As described above, according to the present invention,
According to the first aspect of the present invention, when the light amount of the semiconductor laser is sampled as the charged potential of the hosed capacitor to perform the automatic light amount control of the semiconductor laser, the rise time of the hold capacitor potential at the time of sampling, and / or Since the discharge characteristics of the hold capacitor in the hold mode are detected and the capacitance of the hold capacitor is selected in accordance with the detection, the light quantity of the semiconductor laser is not detected small, and therefore the semiconductor laser is not detected. A decrease in the amount of laser light is prevented, and a high-quality image can be obtained.

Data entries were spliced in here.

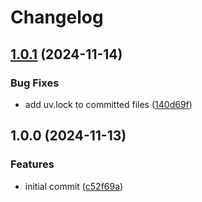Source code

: # Changelog

## [1.0.1](https://github.com/cihelper/semanticrelease-preset-uv/compare/v1.0.0...v1.0.1) (2024-11-14)

### Bug Fixes

* add uv.lock to committed files ([140d69f](https://github.com/cihelper/semanticrelease-preset-uv/commit/140d69f13c8ba865e4ff40d95abee228143baa21))

## 1.0.0 (2024-11-13)

### Features

* initial commit ([c52f69a](https://github.com/cihelper/semanticrelease-preset-uv/commit/c52f69acb7a4f5986efecd5c4c9bdccffc693956))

According to the second aspect of the present invention, when performing automatic light amount control of the semiconductor laser by sampling the light amount of the semiconductor laser as the charge potential of the hold capacitor, the rise time of the hold capacitor potential at the time of sampling. And / or the discharge characteristic of the hold capacitor in the hold mode is detected, and the automatic light control time or the hold capacitor capacity and the automatic light control time are selected. The same effect as described above, or a higher effect can be obtained. According to the third aspect of the present invention, in the first aspect or the second aspect,
In the image forming apparatus described above, since the light amount is switched according to the pixel density, a high-quality image can be obtained even if the pixel density differs.

[Brief description of the drawings]

FIG. 1 is a configuration diagram of a main part of an image forming apparatus showing an embodiment of the present invention.

FIG. 2 is a circuit diagram of a main part of an image forming apparatus control system showing an embodiment of the present invention.

FIG. 3 is a block diagram of a main part of an image forming apparatus control system according to an embodiment of the present invention.

FIG. 4 is a timing chart of a main part of the image forming apparatus showing one embodiment of the present invention.

FIG. 5 is an operation flowchart of the main part of the image forming apparatus showing one embodiment of the present invention.

FIG. 6 is another operation flowchart of the main part of the image forming apparatus showing one embodiment of the present invention.

FIG. 7 is another timing chart of the main part of the image forming apparatus showing one embodiment of the present invention.

[Explanation of symbols]

 DESCRIPTION OF SYMBOLS 1 Semiconductor laser 4 Polygon scanner 6 Photoconductor 7 Synchronous detection element 8 Comparator 10 A / D converter

Claims (3)

[Claims] 1. An image forming apparatus for forming a latent image on a photosensitive member by scanning a laser beam, wherein a monitor current detected by a light amount detecting element provided near a semiconductor laser is charged to a charged potential of a hosed capacitor. In the image forming apparatus which performs automatic light amount control of the semiconductor laser by sampling as above, the rise time of the hold capacitor potential at the time of sampling and / or the discharge characteristic of the hold capacitor during the hold mode are detected. An image forming apparatus wherein the hold capacitor capacity is selected. 2. An image forming apparatus for forming a latent image on a photosensitive member by scanning a laser beam, wherein a monitor current detected by a light amount detecting element provided near a semiconductor laser is used as a charge potential of a hold capacitor. In an image forming apparatus for performing automatic light amount control of the semiconductor laser by sampling, a rise time of a hold capacitor potential at the time of sampling and / or a discharge characteristic of the hold capacitor at a hold mode are detected. Automatic light control time or
An image forming apparatus configured to select a capacitor and an automatic light amount control time. 3. The image forming apparatus according to claim 1, wherein a light amount is switched according to a pixel density.